Story from sustainlane.com
Ah, urban cycling – a playground for young, biking die-hards swerving in and out of motor traffic or for those in expensive gear and rock-hard bodies, right?
Well, not exactly. Though some cities’ cyclists still fit the stereotype, there’s a move afoot to make bicycles the vehicle for the masses. And in Portland – recently named “most bike-friendly major city in the U.S.” by the League of American Bicyclists – it’s working. Here, you need neither a hip messenger bag nor bank-breaking gear in order to ride a bicycle.
Everybody’s doin’ it, says Mia Birk, a former city employee who helped lead Portland’s efforts to make the city more bike-friendly. It’s estimated that 16 percent of Portlanders commute on bikes.
Portland devoted itself early on to some pretty serious cycle-conscious city planning, passing a bill in the 1970s that set aside one percent of state highway funds for bike lanes and paths. Today the city has more than 270 miles of bikeways and recently created the country’s first ever highly-visible, bright green bike boxes. The boxes are painted on the asphalt at intersections where bikers share the road with drivers. Cyclists stop in the green boxes to wait for the light to change; cars stop behind them. This way, cyclists are always in drivers’ sightlines, and out of danger.
If you stand in front of Birk’s house, which sits on a major bikes-only boulevard, you’ll see thousands of cyclists pass by daily, she says. Traffic includes men in business suits, women in skirts and high heels, children on their way to school, and any other kind of rider you can possibly imagine.
“We have a surprisingly broad bike culture,” says Birk, who now heads up Alta Planning and Design, a consulting firm that advises cities across the country on how to become more friendly to two-wheelers.
And while no one can deny the health and environmental benefits of all that cycling, there’s another one: cash. And not just a little bit either. A study completed last year for the City of Portland by Alta Planning and Design, found that in 2006 bike-related business generated $63m worth of activity in the city’s economy and employed as many as 800 people. Alta estimates that in 2007, bike-related biz spurred around $100m worth of activity in the city’s economy.

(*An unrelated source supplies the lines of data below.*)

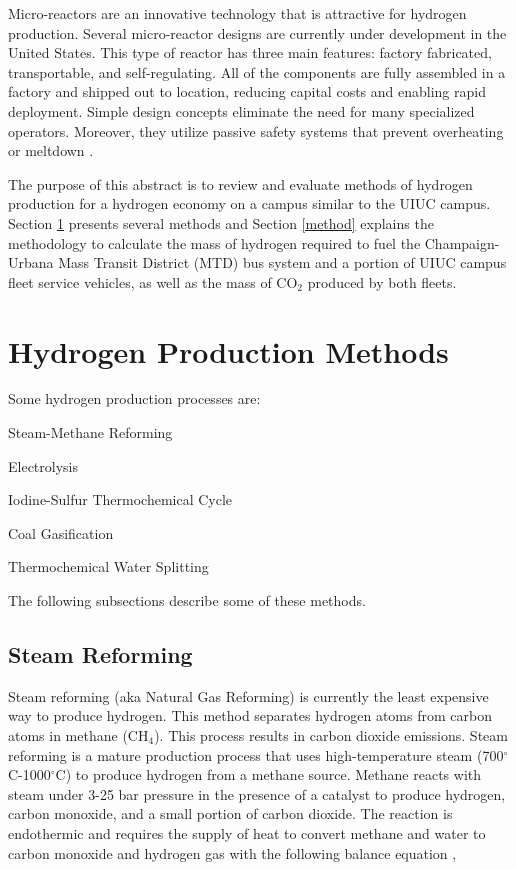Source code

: \documentclass{anstrans}
\begin{document}
Micro-reactors are an innovative technology that is attractive for hydrogen production. Several micro-reactor designs are currently under development in the United States. This type of reactor has three main features: factory fabricated, transportable, and self-regulating. All of the components are fully assembled in a factory and shipped out to location, reducing capital costs and enabling rapid deployment. Simple design concepts eliminate the need for many specialized operators. Moreover, they utilize passive safety systems that prevent overheating or meltdown \cite{noauthor_ultimate_2019}.

The purpose of this abstract is to review and evaluate methods of hydrogen production for a hydrogen economy on a campus similar to the UIUC campus.
Section \ref{section:hydroprod} presents several methods and Section \ref{method} explains the methodology to calculate the mass of hydrogen required to fuel the Champaign-Urbana Mass Transit District (MTD) bus system and a portion of UIUC campus fleet service vehicles, as well as the mass of CO$_2$ produced by both fleets.

\section{Hydrogen Production Methods}
\label{section:hydroprod}

Some hydrogen production processes are: 
\begin{description}[font=$\bullet$\scshape\bfseries]
	\item[] Steam-Methane Reforming \cite{noauthor_hydrogen_nodate}
	\item[] Electrolysis \cite{noauthor_hydrogen_nodate}
	\item[] Iodine-Sulfur Thermochemical Cycle \cite{cea_gas-cooled_2006}
	\item[] Coal Gasification \cite{office_of_energy_efficiency_and_renewable_energy_coal_gas_2020}
	\item[] Thermochemical Water Splitting \cite{office_of_energy_efficiency_and_renewable_energy_thermo_water_2020}
\end{description}

The following subsections describe some of these methods.

\subsection{Steam Reforming}

Steam reforming (aka Natural Gas Reforming) is currently the least expensive way to produce hydrogen. This method separates hydrogen atoms from carbon atoms in methane (CH$_4$). This process results in carbon dioxide emissions.
Steam reforming is a mature production process that uses high-temperature steam (700$^{\circ}$C-1000$^{\circ}$C) to produce hydrogen from a methane source. Methane reacts with steam under 3-25 bar pressure in the presence of a catalyst to produce hydrogen, carbon monoxide, and a small portion of carbon dioxide. The reaction is endothermic and requires the supply of heat to convert methane and water to carbon monoxide and hydrogen gas with the following balance equation \cite{noauthor_hydrogen_nodate},
\end{document}
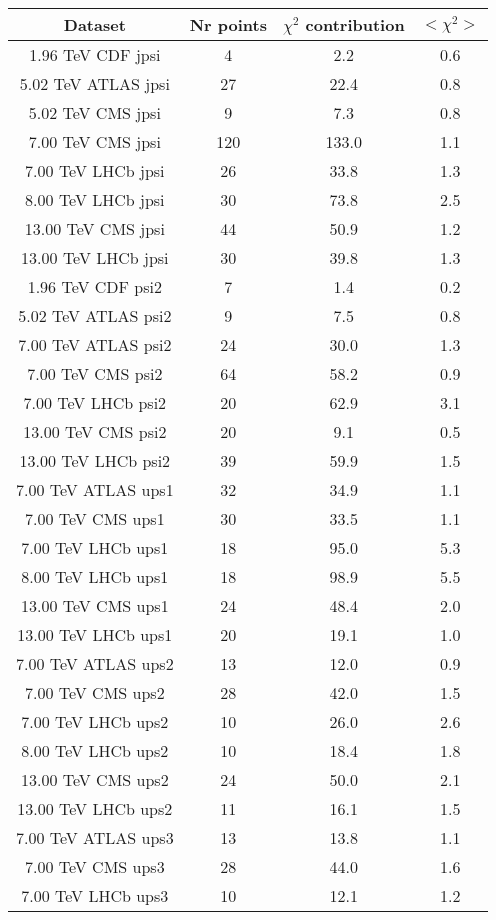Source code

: \begin{table}[h!]
\centering
\begin{tabular}{c|c|c|c}
Dataset & Nr points & $\chi^2$ contribution & $<\chi^2>$ \\
\hline
1.96 TeV CDF jpsi & 4 & 2.2 & 0.6 \\
5.02 TeV ATLAS jpsi & 27 & 22.4 & 0.8 \\
5.02 TeV CMS jpsi & 9 & 7.3 & 0.8 \\
7.00 TeV CMS jpsi & 120 & 133.0 & 1.1 \\
7.00 TeV LHCb jpsi & 26 & 33.8 & 1.3 \\
8.00 TeV LHCb jpsi & 30 & 73.8 & 2.5 \\
13.00 TeV CMS jpsi & 44 & 50.9 & 1.2 \\
13.00 TeV LHCb jpsi & 30 & 39.8 & 1.3 \\
1.96 TeV CDF psi2 & 7 & 1.4 & 0.2 \\
5.02 TeV ATLAS psi2 & 9 & 7.5 & 0.8 \\
7.00 TeV ATLAS psi2 & 24 & 30.0 & 1.3 \\
7.00 TeV CMS psi2 & 64 & 58.2 & 0.9 \\
7.00 TeV LHCb psi2 & 20 & 62.9 & 3.1 \\
13.00 TeV CMS psi2 & 20 & 9.1 & 0.5 \\
13.00 TeV LHCb psi2 & 39 & 59.9 & 1.5 \\
7.00 TeV ATLAS ups1 & 32 & 34.9 & 1.1 \\
7.00 TeV CMS ups1 & 30 & 33.5 & 1.1 \\
7.00 TeV LHCb ups1 & 18 & 95.0 & 5.3 \\
8.00 TeV LHCb ups1 & 18 & 98.9 & 5.5 \\
13.00 TeV CMS ups1 & 24 & 48.4 & 2.0 \\
13.00 TeV LHCb ups1 & 20 & 19.1 & 1.0 \\
7.00 TeV ATLAS ups2 & 13 & 12.0 & 0.9 \\
7.00 TeV CMS ups2 & 28 & 42.0 & 1.5 \\
7.00 TeV LHCb ups2 & 10 & 26.0 & 2.6 \\
8.00 TeV LHCb ups2 & 10 & 18.4 & 1.8 \\
13.00 TeV CMS ups2 & 24 & 50.0 & 2.1 \\
13.00 TeV LHCb ups2 & 11 & 16.1 & 1.5 \\
7.00 TeV ATLAS ups3 & 13 & 13.8 & 1.1 \\
7.00 TeV CMS ups3 & 28 & 44.0 & 1.6 \\
7.00 TeV LHCb ups3 & 10 & 12.1 & 1.2 \\

\end{tabular}
\end{table}
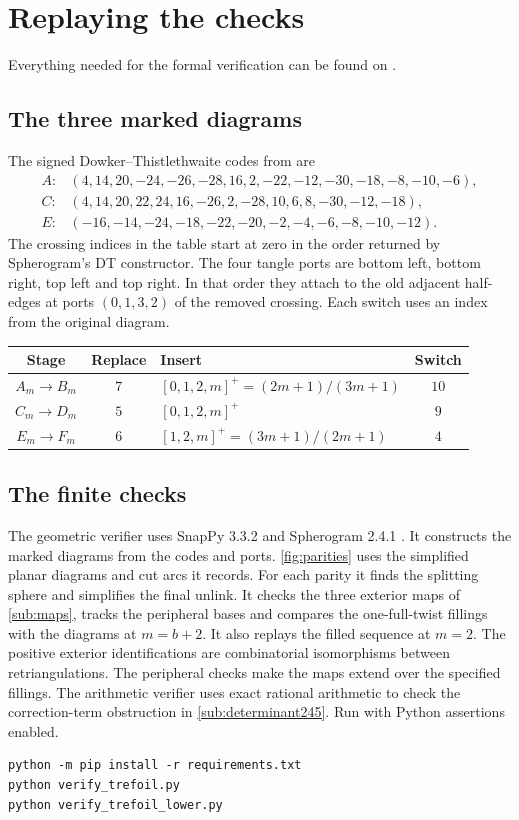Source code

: \documentclass[a4paper,11pt]{amsart}
\numberwithin{equation}{subsection}
\theoremstyle{plain}
\theoremstyle{remark}
\begin{document}
\section{Replaying the checks}\label{sec:verification}

Everything needed for the formal verification can be found on \cite{DKT2}.

\subsection{The three marked diagrams}

The signed Dowker--Thistlethwaite codes from \cite[Theorem~1.3]{BH-small} are
\begin{align*}
A\colon{}&(4,14,20,-24,-26,-28,16,2,-22,-12,-30,-18,-8,-10,-6),\\
C\colon{}&(4,14,20,22,24,16,-26,2,-28,10,6,8,-30,-12,-18),\\
E\colon{}&(-16,-14,-24,-18,-22,-20,-2,-4,-6,-8,-10,-12).
\end{align*}
The crossing indices in the table start at zero in the order returned by Spherogram's DT constructor. The four tangle ports are bottom left, bottom right, top left and top right. In that order they attach to the old adjacent half-edges at ports $(0,1,3,2)$ of the removed crossing. Each switch uses an index from the original diagram.
\begin{center}
\begin{tabular}{@{}c c l c@{}}
\toprule
Stage & Replace & Insert & Switch\\
\midrule
$A_m\to B_m$ & $7$ & $[0,1,2,m]^+=(2m+1)/(3m+1)$ & $10$\\
$C_m\to D_m$ & $5$ & $[0,1,2,m]^+$ & $9$\\
$E_m\to F_m$ & $6$ & $[1,2,m]^+=(3m+1)/(2m+1)$ & $4$\\
\bottomrule
\end{tabular}
\end{center}

\subsection{The finite checks}

The geometric verifier uses SnapPy 3.3.2 and Spherogram 2.4.1 \cite{SnapPy}. It constructs the marked diagrams from the codes and ports. \autoref{fig:parities} uses the simplified planar diagrams and cut arcs it records. For each parity it finds the splitting sphere and simplifies the final unlink. It checks the three exterior maps of \autoref{sub:maps}, tracks the peripheral bases and compares the one-full-twist fillings with the diagrams at $m=b+2$. It also replays the filled sequence at $m=2$. The positive exterior identifications are combinatorial isomorphisms between retriangulations. The peripheral checks make the maps extend over the specified fillings. The arithmetic verifier uses exact rational arithmetic to check the correction-term obstruction in \autoref{sub:determinant245}. Run with Python assertions enabled.
\begin{verbatim}
python -m pip install -r requirements.txt
python verify_trefoil.py
python verify_trefoil_lower.py
\end{verbatim}
\end{document}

“It’s the American way to look for economic opportunities,” says Birk. “All these businesses have popped up to serve the bicycle community.”

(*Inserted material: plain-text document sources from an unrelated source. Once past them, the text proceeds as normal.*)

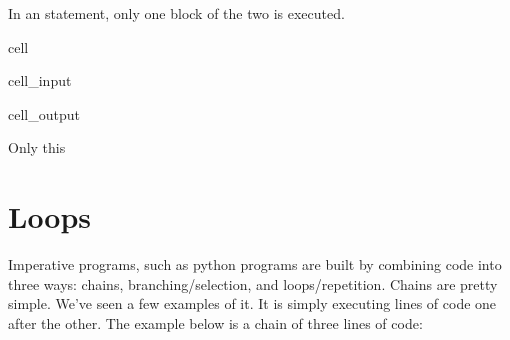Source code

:\documentclass[letterpaper,10pt,english]{jupyterBook}
\begin{document}
\sphinxAtStartPar
In an  statement, only one block of the two is executed.

\begin{sphinxuseclass}{cell}\begin{sphinxVerbatimInput}

\begin{sphinxuseclass}{cell_input}
\begin{sphinxVerbatim}[commandchars=\\\{\}]
 
\end{sphinxVerbatim}

\end{sphinxuseclass}\end{sphinxVerbatimInput}
\begin{sphinxVerbatimOutput}

\begin{sphinxuseclass}{cell_output}
\begin{sphinxVerbatim}[commandchars=\\\{\}]
Only this
\end{sphinxVerbatim}

\end{sphinxuseclass}\end{sphinxVerbatimOutput}

\end{sphinxuseclass}
\sphinxstepscope


\chapter{Loops}
\label{\detokenize{loops:loops}}\label{\detokenize{loops::doc}}
\sphinxAtStartPar
Imperative programs, such as python programs are built by combining code into three ways: chains, branching/selection, and loops/repetition. Chains are pretty simple. We’ve seen a few examples of it. It is simply executing lines of code one after the other. The example below is a chain of three lines of code:
\end{document}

Not included in the study is the growing pedal-powered industry in Portland – businesses that rely on the strength of their employees’ quadriceps. This includes pizzerias and bakeries that deliver by bike, popsicle peddlers, and at least one business that runs on 100-percent renewable energy: Fossil Fuel Free Lawn and Garden Care, a full-service lawn and gardening business, whose workers ride bikes to jobs and have nary a power-tool in their wagons.

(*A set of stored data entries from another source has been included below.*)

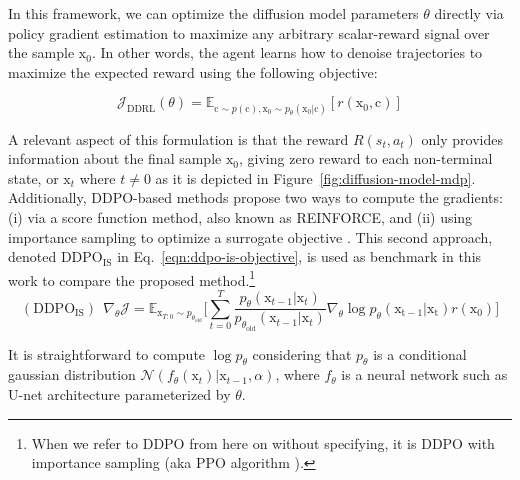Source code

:\noindent In this framework, we can optimize the diffusion
model parameters $\theta$ directly via policy
gradient estimation to maximize any arbitrary
scalar-reward signal over the sample $\mathrm{x}_{0}$.
In other words, the agent learns how to denoise trajectories to maximize the expected reward using the following objective:

\begin{equation}\label{difusion-rl-objective-1}
  \mathcal{J}_{\text{DDRL}}(\theta)
  = \mathbb{E}_{\mathrm{c}\sim p(\mathrm{c}),  \mathrm{x}_{0}\sim p_{\theta}(\mathrm{x}_{0}|\mathrm{c})}[ r(\mathrm{x}_{0}, \mathrm{c})]
\end{equation}

\noindent A relevant aspect of this formulation is that the reward $R(s_{t}, a_{t})$
only provides information about the final sample $\mathrm{x}_{0}$, giving zero
reward to each non-terminal state, or $\mathrm{x}_{t}$ where $t\neq0$ as it is
depicted in Figure~\ref{fig:diffusion-model-mdp}. Additionally, DDPO-based methods propose two ways to compute the gradients: (i) via a score function method, also known as REINFORCE, and (ii) using importance sampling to optimize a surrogate objective \cite{schulman2015trust, schulman2017proximal}. This second approach, denoted $\text{DDPO}_{\text{IS}}$ in Eq.~\eqref{eqn:ddpo-is-objective}, is used as benchmark in this work to compare the proposed method.\footnote{When we refer to DDPO from here on without specifying, it is DDPO with importance sampling (aka PPO algorithm \citep{schulman2017proximal}).} 
\begin{equation}\label{eqn:ddpo-is-objective}
  (\text{DDPO}_{\text{IS}})~~ \nabla_{\theta}\mathcal{J} = \mathbb{E}_{\mathrm{x}_{T:0}\sim p_{\theta_{\text{old}}}} \bigg[\sum_{t=0}^{T}\frac{p_{\theta}(\mathrm{x}_{t-1}|\mathrm{x}_{t})}{p_{\theta_{\text{old}}}(\mathrm{x}_{t-1}|\mathrm{x}_{t})}\nabla_{\theta}\log p_{\theta}(\mathrm{x_{t-1}|\mathrm{x}_t}) r(\mathrm{x}_{0})\bigg]
\end{equation}

\noindent It is straightforward to compute $\log p_{\theta}$ considering that
$p_{\theta}$ is a conditional gaussian distribution 
$\mathcal{N}(f_{\theta}(\mathrm{x}_{t}) | \mathrm{x}_{t-1}, \alpha)$, where
$f_{\theta}$ is a neural network such as U-net architecture parameterized by $\theta$. 

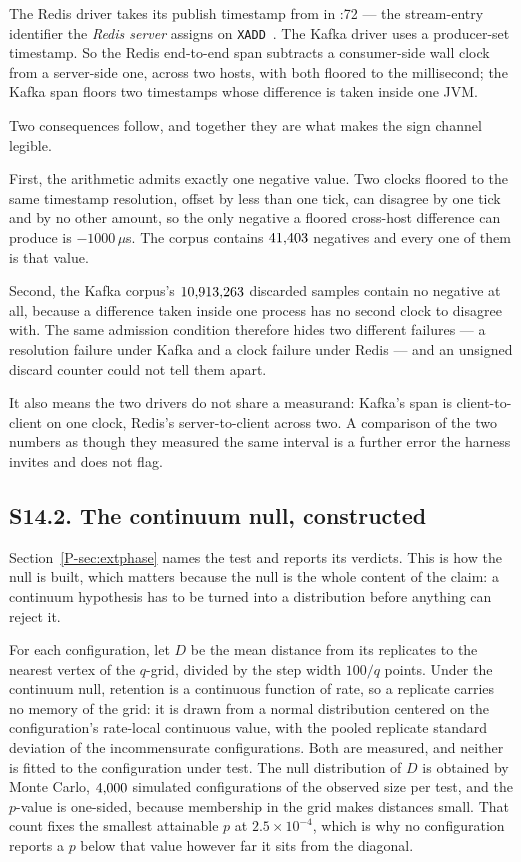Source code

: \documentclass[10pt,journal,onecolumn]{IEEEtran}
\newcommand{\kafka}{Kafka}
\newcommand{\redis}{Redis}
\newcommand{\mainPhase}{\ref{P-sec:extphase}}            %
\begin{document}
The \redis{} driver takes its publish timestamp from  in
:72 --- the stream-entry identifier the \emph{\redis{}
server} assigns on \texttt{XADD}~\cite{openmessaging2018}. The \kafka{} driver uses a
producer-set timestamp. So the \redis{} end-to-end span subtracts a consumer-side wall clock from
a server-side one, across two hosts, with both floored to the millisecond; the \kafka{} span
floors two timestamps whose difference is taken inside one JVM.

Two consequences follow, and together they are what makes the sign channel legible.

First, the arithmetic admits exactly one negative value. Two clocks floored to the same
timestamp resolution, offset by less than one tick, can disagree by one tick and by no other amount, so
the only negative a floored cross-host difference can produce is $-1000\,\mu$s. The corpus
contains $\ombRedisNegatives$ negatives and every one of them is that value.

Second, the \kafka{} corpus's $\ombKafkaDiscarded$ discarded samples contain no negative at
all, because a difference taken inside one process has no second clock to disagree with. The
same admission condition therefore hides two different failures --- a resolution failure under \kafka{} and
a clock failure under \redis{} --- and an unsigned discard counter could not tell them apart.

It also means the two drivers do not share a measurand: \kafka{}'s span is client-to-client on
one clock, \redis{}'s server-to-client across two. A comparison of the two numbers as though
they measured the same interval is a further error the harness invites and does not flag.


\subsection{S14.2. The continuum null, constructed}
\label{sec:permnull}

Section~\mainPhase{} names the test and reports its verdicts. This is how the null is
built, which matters because the null is the whole content of the claim: a continuum
hypothesis has to be turned into a distribution before anything can reject it.

For each configuration, let $D$ be the mean distance from its replicates to the nearest vertex of the
$q$-grid, divided by the step width $100/q$ points. Under the continuum null, retention is a
continuous function of rate, so a replicate carries no memory of the grid: it is drawn from a
normal distribution centered on the configuration's rate-local continuous value, with the pooled
replicate standard deviation of the incommensurate configurations. Both are measured, and
neither is fitted to the configuration under test. The null distribution of $D$ is obtained by
Monte Carlo, $\gridDraws$ simulated configurations of the observed size per test, and the $p$-value
is one-sided, because membership in the grid makes distances small. That count fixes the
smallest attainable $p$ at $2.5\times10^{-4}$, which is why no configuration reports a $p$ below
that value however far it sits from the diagonal.
\end{document}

As Birk sees it, Portland has two big hills it needs to power over in the coming years. The first? E nsuring that the next generation of Portlanders are taught that biking is the preferred way to get where they’re going. That’s the goal of Portland’s bicycle education program, now in about fifty of its 200 or so elementary schools.
The second hurdle is finding a way to get the cycling message out to immigrant and minority communities. Many of these communities are located far from the city’s center, where major roadways make safe biking less viable.
Still, the sheer number and variety of bikers, Birk says, is eye-boggling. She says visiting a city’s downtown is never a good indicator of bike culture because these areas are typically not safe for cycling.
“Yet even in [Portland’s] downtown, you will see so many bicyclists, you will be blown away . You’ll go down on the waterfront and be blown away. You cannot believe there are this many people biking.”